[Your task]:
In the data that follows, every line containing the word "bool" should be returned.
(Dataset content)
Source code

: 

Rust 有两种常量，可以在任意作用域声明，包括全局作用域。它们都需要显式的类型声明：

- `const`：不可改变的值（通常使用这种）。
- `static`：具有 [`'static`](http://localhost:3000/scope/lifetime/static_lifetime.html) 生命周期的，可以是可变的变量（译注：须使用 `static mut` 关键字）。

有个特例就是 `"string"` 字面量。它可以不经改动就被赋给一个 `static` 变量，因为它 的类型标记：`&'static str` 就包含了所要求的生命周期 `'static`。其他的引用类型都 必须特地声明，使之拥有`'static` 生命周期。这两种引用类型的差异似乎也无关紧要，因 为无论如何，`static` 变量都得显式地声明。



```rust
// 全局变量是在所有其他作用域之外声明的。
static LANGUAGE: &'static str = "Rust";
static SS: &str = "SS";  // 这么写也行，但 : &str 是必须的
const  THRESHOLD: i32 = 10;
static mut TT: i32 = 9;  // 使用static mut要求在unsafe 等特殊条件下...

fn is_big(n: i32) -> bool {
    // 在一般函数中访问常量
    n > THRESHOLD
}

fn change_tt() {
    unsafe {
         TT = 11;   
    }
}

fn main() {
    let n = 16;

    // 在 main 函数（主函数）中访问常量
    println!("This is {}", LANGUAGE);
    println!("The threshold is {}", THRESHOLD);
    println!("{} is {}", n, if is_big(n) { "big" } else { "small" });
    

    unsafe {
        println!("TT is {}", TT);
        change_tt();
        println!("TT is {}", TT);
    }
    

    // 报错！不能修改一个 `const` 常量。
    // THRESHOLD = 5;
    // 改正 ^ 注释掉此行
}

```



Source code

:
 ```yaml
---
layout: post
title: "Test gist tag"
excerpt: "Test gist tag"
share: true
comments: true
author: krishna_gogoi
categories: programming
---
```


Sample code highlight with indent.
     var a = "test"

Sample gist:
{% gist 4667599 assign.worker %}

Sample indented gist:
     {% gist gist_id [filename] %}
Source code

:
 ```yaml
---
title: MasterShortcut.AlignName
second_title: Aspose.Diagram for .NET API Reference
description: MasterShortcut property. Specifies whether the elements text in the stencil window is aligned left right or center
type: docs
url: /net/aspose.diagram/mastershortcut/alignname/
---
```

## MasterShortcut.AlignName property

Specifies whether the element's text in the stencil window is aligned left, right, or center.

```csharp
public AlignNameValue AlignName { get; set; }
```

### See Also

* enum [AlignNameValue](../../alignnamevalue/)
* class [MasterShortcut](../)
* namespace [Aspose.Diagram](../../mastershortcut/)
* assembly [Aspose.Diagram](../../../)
(End Dataset content)
(Dataset content)
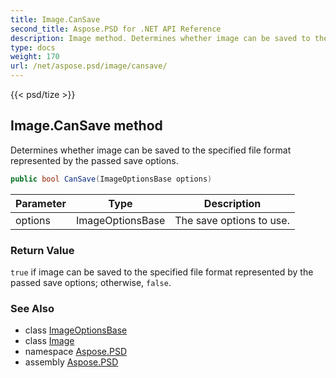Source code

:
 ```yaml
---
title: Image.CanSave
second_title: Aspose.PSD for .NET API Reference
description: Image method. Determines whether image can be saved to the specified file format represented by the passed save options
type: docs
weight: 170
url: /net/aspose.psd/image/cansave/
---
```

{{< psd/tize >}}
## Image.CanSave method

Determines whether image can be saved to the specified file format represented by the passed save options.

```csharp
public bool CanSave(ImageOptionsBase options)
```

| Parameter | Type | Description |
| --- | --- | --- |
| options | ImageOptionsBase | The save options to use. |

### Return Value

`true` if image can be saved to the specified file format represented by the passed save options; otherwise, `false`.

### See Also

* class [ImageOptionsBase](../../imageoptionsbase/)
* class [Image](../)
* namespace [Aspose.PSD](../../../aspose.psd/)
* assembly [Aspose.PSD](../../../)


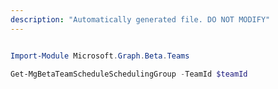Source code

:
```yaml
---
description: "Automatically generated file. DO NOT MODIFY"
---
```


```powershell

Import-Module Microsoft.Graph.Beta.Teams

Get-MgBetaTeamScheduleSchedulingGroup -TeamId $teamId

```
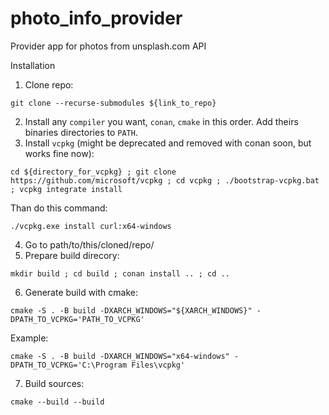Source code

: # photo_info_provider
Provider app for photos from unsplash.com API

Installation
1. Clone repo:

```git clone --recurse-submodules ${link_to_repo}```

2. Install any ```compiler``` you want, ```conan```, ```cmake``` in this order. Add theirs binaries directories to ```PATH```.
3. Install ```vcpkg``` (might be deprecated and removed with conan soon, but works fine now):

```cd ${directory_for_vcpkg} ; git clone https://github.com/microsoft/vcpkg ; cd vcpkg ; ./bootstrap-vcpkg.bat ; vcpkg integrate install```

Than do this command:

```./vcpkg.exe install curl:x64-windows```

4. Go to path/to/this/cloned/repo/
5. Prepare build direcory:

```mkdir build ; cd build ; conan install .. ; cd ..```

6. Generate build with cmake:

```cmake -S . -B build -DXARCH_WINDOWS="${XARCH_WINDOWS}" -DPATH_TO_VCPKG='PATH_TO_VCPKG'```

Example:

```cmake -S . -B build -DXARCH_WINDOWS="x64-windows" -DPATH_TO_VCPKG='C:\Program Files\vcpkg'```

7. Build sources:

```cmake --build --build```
(End Dataset content)
[Result of the exercise]:
fn is_big(n: i32) -> bool {
public bool CanSave(ImageOptionsBase options)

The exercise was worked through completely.